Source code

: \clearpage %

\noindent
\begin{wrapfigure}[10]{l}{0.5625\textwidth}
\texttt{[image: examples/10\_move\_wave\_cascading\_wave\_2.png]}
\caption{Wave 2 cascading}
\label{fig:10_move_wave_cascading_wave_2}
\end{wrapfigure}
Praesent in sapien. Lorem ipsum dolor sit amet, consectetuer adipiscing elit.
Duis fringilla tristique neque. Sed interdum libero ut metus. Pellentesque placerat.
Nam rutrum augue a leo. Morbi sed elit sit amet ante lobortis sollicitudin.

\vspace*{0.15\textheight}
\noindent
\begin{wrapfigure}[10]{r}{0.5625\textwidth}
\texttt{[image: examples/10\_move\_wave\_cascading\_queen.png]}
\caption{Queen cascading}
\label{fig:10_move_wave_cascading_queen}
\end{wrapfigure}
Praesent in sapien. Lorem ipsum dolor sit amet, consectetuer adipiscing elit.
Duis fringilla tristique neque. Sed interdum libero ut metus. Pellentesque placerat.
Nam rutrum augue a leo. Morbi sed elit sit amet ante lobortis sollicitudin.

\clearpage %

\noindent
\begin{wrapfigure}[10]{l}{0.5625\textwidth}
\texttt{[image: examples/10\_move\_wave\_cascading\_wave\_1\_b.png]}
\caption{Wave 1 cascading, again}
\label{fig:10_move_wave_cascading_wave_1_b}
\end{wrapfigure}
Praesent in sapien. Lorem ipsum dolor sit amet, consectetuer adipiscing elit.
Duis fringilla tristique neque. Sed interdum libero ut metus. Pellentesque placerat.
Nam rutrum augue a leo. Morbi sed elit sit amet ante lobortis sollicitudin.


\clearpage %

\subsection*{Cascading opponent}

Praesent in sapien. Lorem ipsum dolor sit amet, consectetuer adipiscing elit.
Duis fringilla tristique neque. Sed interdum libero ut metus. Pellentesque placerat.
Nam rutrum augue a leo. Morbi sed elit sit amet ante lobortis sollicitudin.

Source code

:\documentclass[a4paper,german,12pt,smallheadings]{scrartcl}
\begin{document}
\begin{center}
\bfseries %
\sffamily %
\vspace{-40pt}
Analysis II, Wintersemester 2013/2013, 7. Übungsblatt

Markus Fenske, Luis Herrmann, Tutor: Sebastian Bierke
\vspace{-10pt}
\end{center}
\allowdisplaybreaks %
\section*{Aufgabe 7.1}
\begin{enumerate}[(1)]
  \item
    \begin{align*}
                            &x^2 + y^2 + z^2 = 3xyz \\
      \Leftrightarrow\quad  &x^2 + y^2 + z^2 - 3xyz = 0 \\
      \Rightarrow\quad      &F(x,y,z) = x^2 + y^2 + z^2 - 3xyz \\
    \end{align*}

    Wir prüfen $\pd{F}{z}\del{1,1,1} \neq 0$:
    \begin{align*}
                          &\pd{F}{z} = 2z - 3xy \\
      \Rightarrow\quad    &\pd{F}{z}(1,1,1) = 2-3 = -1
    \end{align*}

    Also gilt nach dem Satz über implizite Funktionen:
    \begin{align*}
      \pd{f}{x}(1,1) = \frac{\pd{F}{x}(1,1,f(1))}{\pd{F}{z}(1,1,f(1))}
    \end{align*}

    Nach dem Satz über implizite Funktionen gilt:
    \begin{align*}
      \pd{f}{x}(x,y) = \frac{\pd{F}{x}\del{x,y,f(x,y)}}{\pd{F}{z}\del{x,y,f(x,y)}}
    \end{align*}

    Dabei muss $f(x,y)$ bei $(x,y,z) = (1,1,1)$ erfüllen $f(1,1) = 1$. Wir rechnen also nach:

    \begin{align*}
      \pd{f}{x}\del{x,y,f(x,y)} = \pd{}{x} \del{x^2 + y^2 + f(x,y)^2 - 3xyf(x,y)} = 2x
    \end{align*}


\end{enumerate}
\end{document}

» **Task to carry out**
Return every line above exactly.

» **Reply**
Source code

: \clearpage %

\noindent
\begin{wrapfigure}[10]{l}{0.5625\textwidth}
\texttt{[image: examples/10\_move\_wave\_cascading\_wave\_2.png]}
\caption{Wave 2 cascading}
\label{fig:10_move_wave_cascading_wave_2}
\end{wrapfigure}
Praesent in sapien. Lorem ipsum dolor sit amet, consectetuer adipiscing elit.
Duis fringilla tristique neque. Sed interdum libero ut metus. Pellentesque placerat.
Nam rutrum augue a leo. Morbi sed elit sit amet ante lobortis sollicitudin.

\vspace*{0.15\textheight}
\noindent
\begin{wrapfigure}[10]{r}{0.5625\textwidth}
\texttt{[image: examples/10\_move\_wave\_cascading\_queen.png]}
\caption{Queen cascading}
\label{fig:10_move_wave_cascading_queen}
\end{wrapfigure}
Praesent in sapien. Lorem ipsum dolor sit amet, consectetuer adipiscing elit.
Duis fringilla tristique neque. Sed interdum libero ut metus. Pellentesque placerat.
Nam rutrum augue a leo. Morbi sed elit sit amet ante lobortis sollicitudin.

\clearpage %

\noindent
\begin{wrapfigure}[10]{l}{0.5625\textwidth}
\texttt{[image: examples/10\_move\_wave\_cascading\_wave\_1\_b.png]}
\caption{Wave 1 cascading, again}
\label{fig:10_move_wave_cascading_wave_1_b}
\end{wrapfigure}
Praesent in sapien. Lorem ipsum dolor sit amet, consectetuer adipiscing elit.
Duis fringilla tristique neque. Sed interdum libero ut metus. Pellentesque placerat.
Nam rutrum augue a leo. Morbi sed elit sit amet ante lobortis sollicitudin.


\clearpage %

\subsection*{Cascading opponent}

Praesent in sapien. Lorem ipsum dolor sit amet, consectetuer adipiscing elit.
Duis fringilla tristique neque. Sed interdum libero ut metus. Pellentesque placerat.
Nam rutrum augue a leo. Morbi sed elit sit amet ante lobortis sollicitudin.

Source code

:\documentclass[a4paper,german,12pt,smallheadings]{scrartcl}
\begin{document}
\begin{center}
\bfseries %
\sffamily %
\vspace{-40pt}
Analysis II, Wintersemester 2013/2013, 7. Übungsblatt

Markus Fenske, Luis Herrmann, Tutor: Sebastian Bierke
\vspace{-10pt}
\end{center}
\allowdisplaybreaks %
\section*{Aufgabe 7.1}
\begin{enumerate}[(1)]
  \item
    \begin{align*}
                            &x^2 + y^2 + z^2 = 3xyz \\
      \Leftrightarrow\quad  &x^2 + y^2 + z^2 - 3xyz = 0 \\
      \Rightarrow\quad      &F(x,y,z) = x^2 + y^2 + z^2 - 3xyz \\
    \end{align*}

    Wir prüfen $\pd{F}{z}\del{1,1,1} \neq 0$:
    \begin{align*}
                          &\pd{F}{z} = 2z - 3xy \\
      \Rightarrow\quad    &\pd{F}{z}(1,1,1) = 2-3 = -1
    \end{align*}

    Also gilt nach dem Satz über implizite Funktionen:
    \begin{align*}
      \pd{f}{x}(1,1) = \frac{\pd{F}{x}(1,1,f(1))}{\pd{F}{z}(1,1,f(1))}
    \end{align*}

    Nach dem Satz über implizite Funktionen gilt:
    \begin{align*}
      \pd{f}{x}(x,y) = \frac{\pd{F}{x}\del{x,y,f(x,y)}}{\pd{F}{z}\del{x,y,f(x,y)}}
    \end{align*}

    Dabei muss $f(x,y)$ bei $(x,y,z) = (1,1,1)$ erfüllen $f(1,1) = 1$. Wir rechnen also nach:

    \begin{align*}
      \pd{f}{x}\del{x,y,f(x,y)} = \pd{}{x} \del{x^2 + y^2 + f(x,y)^2 - 3xyf(x,y)} = 2x
    \end{align*}


\end{enumerate}
\end{document}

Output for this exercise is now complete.